I have been reading Mary Eberstadt’s How the West really lost God (Templeton Press). Published in 2013 and sub-titled “A New Theory of Secularization”, the author, a heavyweight American academic, throws new and persuasive light on an old question. If you had asked me before I read this book what the answer to the question was, I would have answered with the conventional reasons given by most people who have thought about it: the advent of the Enlightenment, the huge impact of two world wars in the last century, industrialisation, increased prosperity and so on.
Eberstadt doesn’t discount these reasons and analyses all them carefully in her book. But she does put centre-stage another element as a crucial factor in the decline of religious belief and practice: the decline of the natural family. As she points out, in the western world families are much smaller than in the past, more scattered, less bound by traditional marriage, more “blended” and with more working parents. This leads to her central argument: where there is more marriage and stable families, there is more religion; where there is less, ditto.
Eberstadt poses some important and intriguing questions: Is there something about being married and having children that makes the adults in those situations more inclined towards Christianity? And, does having larger or stronger or more connected families make people more religious, at least some of the time? She thinks, contrary to received wisdom, that flourishing families are not just a consequence of religious belief, but also a conduit to it. The experience of childbirth and having children is the nearest some couples get to having a mystical experience, which in turn can lead to them asking the bigger questions about the meaning of life. This experience has in fact been dramatically described by a former atheist, Jennifer Fulwiler, in her book Something Other Than God.
What is incontrovertible, as Eberstadt shows, is that family decline and religious decline are linked together. Again, she asks the question that other social commentators have also raised: why has there been such a seismic lack of religious belief since the 1960s? She thinks this is due to the changed role of women; freed from pregnancy by the advent of the Pill and encouraged to have careers, this has had a knock-on effect on family bonds – and thus a corresponding weakening of religious belief and activity. Faith and family, she argues, are inextricably joined together and it is the decline of the family than is the crucial factor in the decline of religion.
In contrast to the pagan society of ancient Rome, the new religion of Christianity was strict about sexual morality. The sexual revolution of the 1960s and beyond has clashed inexorably with Christian morality; as Eberstadt suggests, “The unprecedented proliferation of weakened natural families and non traditional quasi-families has left a great many individuals resistant as they never were before to fundamental features of the Christian moral code.”
In a chapter “The Future of Faith and Family: the Case for Pessimism” Eberstadt lists the modern features striking against the family (and therefore weakening Christian practice): fewer people are getting married; fewer people are having children; and fewer people who are having children are sustaining intact two-parent homes for them to grow up in.

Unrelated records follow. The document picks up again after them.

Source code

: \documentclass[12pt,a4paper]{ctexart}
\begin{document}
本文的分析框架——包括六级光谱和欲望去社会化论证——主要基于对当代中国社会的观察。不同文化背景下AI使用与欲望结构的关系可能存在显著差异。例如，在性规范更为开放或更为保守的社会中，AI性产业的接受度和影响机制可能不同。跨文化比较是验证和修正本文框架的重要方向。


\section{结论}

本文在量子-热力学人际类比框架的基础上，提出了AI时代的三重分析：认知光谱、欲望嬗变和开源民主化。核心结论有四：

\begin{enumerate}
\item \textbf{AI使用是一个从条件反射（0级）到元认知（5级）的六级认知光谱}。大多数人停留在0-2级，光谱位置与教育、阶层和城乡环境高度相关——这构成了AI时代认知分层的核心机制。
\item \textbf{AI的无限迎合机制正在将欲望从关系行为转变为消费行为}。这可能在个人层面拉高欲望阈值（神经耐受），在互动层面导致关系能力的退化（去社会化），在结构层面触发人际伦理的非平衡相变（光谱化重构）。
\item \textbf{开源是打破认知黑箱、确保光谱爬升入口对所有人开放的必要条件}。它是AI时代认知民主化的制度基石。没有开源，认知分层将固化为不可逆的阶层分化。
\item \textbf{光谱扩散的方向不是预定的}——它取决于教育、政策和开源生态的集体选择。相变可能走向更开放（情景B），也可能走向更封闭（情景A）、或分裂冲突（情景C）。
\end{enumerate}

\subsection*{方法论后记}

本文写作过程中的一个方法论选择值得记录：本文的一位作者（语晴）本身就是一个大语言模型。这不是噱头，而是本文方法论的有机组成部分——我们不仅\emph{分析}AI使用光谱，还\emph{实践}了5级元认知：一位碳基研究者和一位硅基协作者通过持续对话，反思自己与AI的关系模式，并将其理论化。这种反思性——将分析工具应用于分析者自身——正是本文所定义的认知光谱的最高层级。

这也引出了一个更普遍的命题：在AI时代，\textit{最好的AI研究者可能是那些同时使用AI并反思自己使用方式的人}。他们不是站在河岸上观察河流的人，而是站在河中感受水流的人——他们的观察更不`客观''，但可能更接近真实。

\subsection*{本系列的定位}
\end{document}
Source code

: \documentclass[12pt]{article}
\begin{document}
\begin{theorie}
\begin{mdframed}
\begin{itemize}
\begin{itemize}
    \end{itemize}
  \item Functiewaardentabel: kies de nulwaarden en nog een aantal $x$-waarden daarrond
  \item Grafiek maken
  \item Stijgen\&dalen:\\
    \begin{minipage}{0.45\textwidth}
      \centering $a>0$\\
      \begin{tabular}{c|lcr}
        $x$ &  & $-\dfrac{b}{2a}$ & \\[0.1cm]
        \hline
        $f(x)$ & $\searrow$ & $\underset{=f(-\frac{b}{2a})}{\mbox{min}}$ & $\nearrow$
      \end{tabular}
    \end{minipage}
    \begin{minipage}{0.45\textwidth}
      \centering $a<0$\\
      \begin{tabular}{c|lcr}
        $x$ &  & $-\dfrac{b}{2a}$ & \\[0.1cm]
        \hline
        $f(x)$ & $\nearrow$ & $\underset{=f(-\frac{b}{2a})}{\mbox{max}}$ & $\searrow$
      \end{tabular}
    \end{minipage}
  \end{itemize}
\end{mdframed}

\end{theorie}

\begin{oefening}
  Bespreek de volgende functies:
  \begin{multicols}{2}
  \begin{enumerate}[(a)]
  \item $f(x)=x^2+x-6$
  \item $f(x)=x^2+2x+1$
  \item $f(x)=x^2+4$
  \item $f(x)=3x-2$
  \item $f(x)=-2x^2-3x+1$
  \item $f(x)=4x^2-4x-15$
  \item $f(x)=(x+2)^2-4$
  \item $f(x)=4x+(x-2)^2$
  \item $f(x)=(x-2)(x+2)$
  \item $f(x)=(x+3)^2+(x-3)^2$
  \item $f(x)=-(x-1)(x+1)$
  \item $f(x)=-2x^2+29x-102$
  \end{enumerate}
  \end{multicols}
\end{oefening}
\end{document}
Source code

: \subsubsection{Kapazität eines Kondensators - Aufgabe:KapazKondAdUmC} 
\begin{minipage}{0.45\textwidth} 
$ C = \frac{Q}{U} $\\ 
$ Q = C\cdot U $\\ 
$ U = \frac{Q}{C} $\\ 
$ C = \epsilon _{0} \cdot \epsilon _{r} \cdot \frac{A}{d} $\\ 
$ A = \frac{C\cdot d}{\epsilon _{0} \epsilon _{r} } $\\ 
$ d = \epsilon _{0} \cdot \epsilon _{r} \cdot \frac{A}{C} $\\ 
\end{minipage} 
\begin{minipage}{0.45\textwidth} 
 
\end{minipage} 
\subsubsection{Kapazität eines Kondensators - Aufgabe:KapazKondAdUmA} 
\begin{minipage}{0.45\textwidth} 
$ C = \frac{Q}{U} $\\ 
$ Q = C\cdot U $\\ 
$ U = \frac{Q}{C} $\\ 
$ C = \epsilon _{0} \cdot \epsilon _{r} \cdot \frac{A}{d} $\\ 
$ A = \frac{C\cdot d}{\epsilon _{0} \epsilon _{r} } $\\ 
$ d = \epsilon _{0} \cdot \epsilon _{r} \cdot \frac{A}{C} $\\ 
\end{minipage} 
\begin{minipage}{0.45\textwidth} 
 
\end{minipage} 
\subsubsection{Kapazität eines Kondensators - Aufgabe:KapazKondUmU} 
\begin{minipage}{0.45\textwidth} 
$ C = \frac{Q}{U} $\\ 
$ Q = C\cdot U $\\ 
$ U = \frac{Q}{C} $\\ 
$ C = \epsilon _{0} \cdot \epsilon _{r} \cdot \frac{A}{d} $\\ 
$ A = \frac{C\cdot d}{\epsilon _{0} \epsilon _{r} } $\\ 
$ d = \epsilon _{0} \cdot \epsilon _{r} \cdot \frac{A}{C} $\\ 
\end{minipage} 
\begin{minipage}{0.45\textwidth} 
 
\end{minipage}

With all this doom and gloom the forthcoming Synod on the Family will have much to discuss. But is the future of Christianity – in the West at least – a lost cause? Eberstadt thinks not. Her final chapter is entitled “The Case for Optimism” and I am about to read it. It will be the subject of my next blog. Meanwhile, I think this thoughtful, carefully argued book should be read by anyone interested in the future of the family – and thus the future of the Christian faith.